Data extracted from a collection:
-------

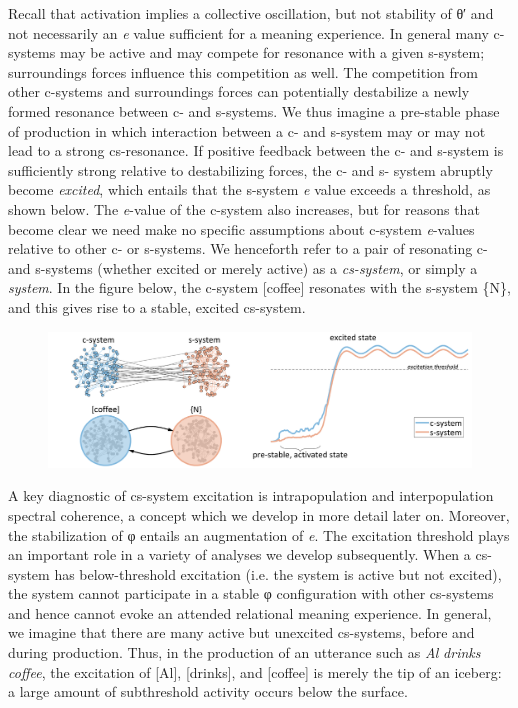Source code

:   Recall that activation implies a collective oscillation, but not stability of θ′ and not necessarily an \textit{e} value sufficient for a meaning experience. In general many c-systems may be active and may compete for resonance with a given s-system; surroundings forces influence this competition as well. The competition from other c-systems and surroundings forces can potentially destabilize a newly formed resonance between c- and s-systems. We thus imagine a pre-stable phase of production in which interaction between a c- and s-system may or may not lead to a strong cs-resonance. If positive feedback between the c- and s-system is sufficiently strong relative to destabilizing forces, the c- and s- system abruptly become \textit{excited}, which entails that the s-system \textit{e} value exceeds a threshold, as shown below. The \textit{e}{}-value of the c-system also increases, but for reasons that become clear we need make no specific assumptions about c-system \textit{e}{}-values relative to other c- or s-systems. We henceforth refer to a pair of resonating c- and s-systems (whether excited or merely active) as a \textit{cs-system}, or simply a \textit{system}. In the figure below, the c-system [coffee] resonates with the s-system \{N\}, and this gives rise to a stable, excited cs-system.

  
\begin{figure}
\includegraphics[width=\textwidth]{figures/Tilsen-img17.png}
\caption{\missingcaption}
\label{fig:}
\end{figure}
 

  A key diagnostic of cs-system excitation is intrapopulation and interpopulation spectral coherence, a concept which we develop in more detail later on. Moreover, the stabilization of φ entails an augmentation of \textit{e}. The excitation threshold plays an important role in a variety of analyses we develop subsequently. When a cs-system has below-threshold excitation (i.e. the system is active but not excited), the system cannot participate in a stable φ configuration with other cs-systems and hence cannot evoke an attended relational meaning experience. In general, we imagine that there are many active but unexcited cs-systems, before and during production. Thus, in the production of an utterance such as \textit{Al} \textit{drinks} \textit{coffee}, the excitation of [Al], [drinks], and [coffee] is merely the tip of an iceberg: a large amount of subthreshold activity occurs below the surface.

-------

THE TASK -> Without changing a word, retype every entry above, but drop its pictures.

EXPECTED ANSWER ->
Source code

:   Recall that activation implies a collective oscillation, but not stability of θ′ and not necessarily an \textit{e} value sufficient for a meaning experience. In general many c-systems may be active and may compete for resonance with a given s-system; surroundings forces influence this competition as well. The competition from other c-systems and surroundings forces can potentially destabilize a newly formed resonance between c- and s-systems. We thus imagine a pre-stable phase of production in which interaction between a c- and s-system may or may not lead to a strong cs-resonance. If positive feedback between the c- and s-system is sufficiently strong relative to destabilizing forces, the c- and s- system abruptly become \textit{excited}, which entails that the s-system \textit{e} value exceeds a threshold, as shown below. The \textit{e}{}-value of the c-system also increases, but for reasons that become clear we need make no specific assumptions about c-system \textit{e}{}-values relative to other c- or s-systems. We henceforth refer to a pair of resonating c- and s-systems (whether excited or merely active) as a \textit{cs-system}, or simply a \textit{system}. In the figure below, the c-system [coffee] resonates with the s-system \{N\}, and this gives rise to a stable, excited cs-system.

  
\begin{figure}
\includegraphics[width=\textwidth]{figures/Tilsen-img17.png}
\caption{\missingcaption}
\label{fig:}
\end{figure}
 

  A key diagnostic of cs-system excitation is intrapopulation and interpopulation spectral coherence, a concept which we develop in more detail later on. Moreover, the stabilization of φ entails an augmentation of \textit{e}. The excitation threshold plays an important role in a variety of analyses we develop subsequently. When a cs-system has below-threshold excitation (i.e. the system is active but not excited), the system cannot participate in a stable φ configuration with other cs-systems and hence cannot evoke an attended relational meaning experience. In general, we imagine that there are many active but unexcited cs-systems, before and during production. Thus, in the production of an utterance such as \textit{Al} \textit{drinks} \textit{coffee}, the excitation of [Al], [drinks], and [coffee] is merely the tip of an iceberg: a large amount of subthreshold activity occurs below the surface.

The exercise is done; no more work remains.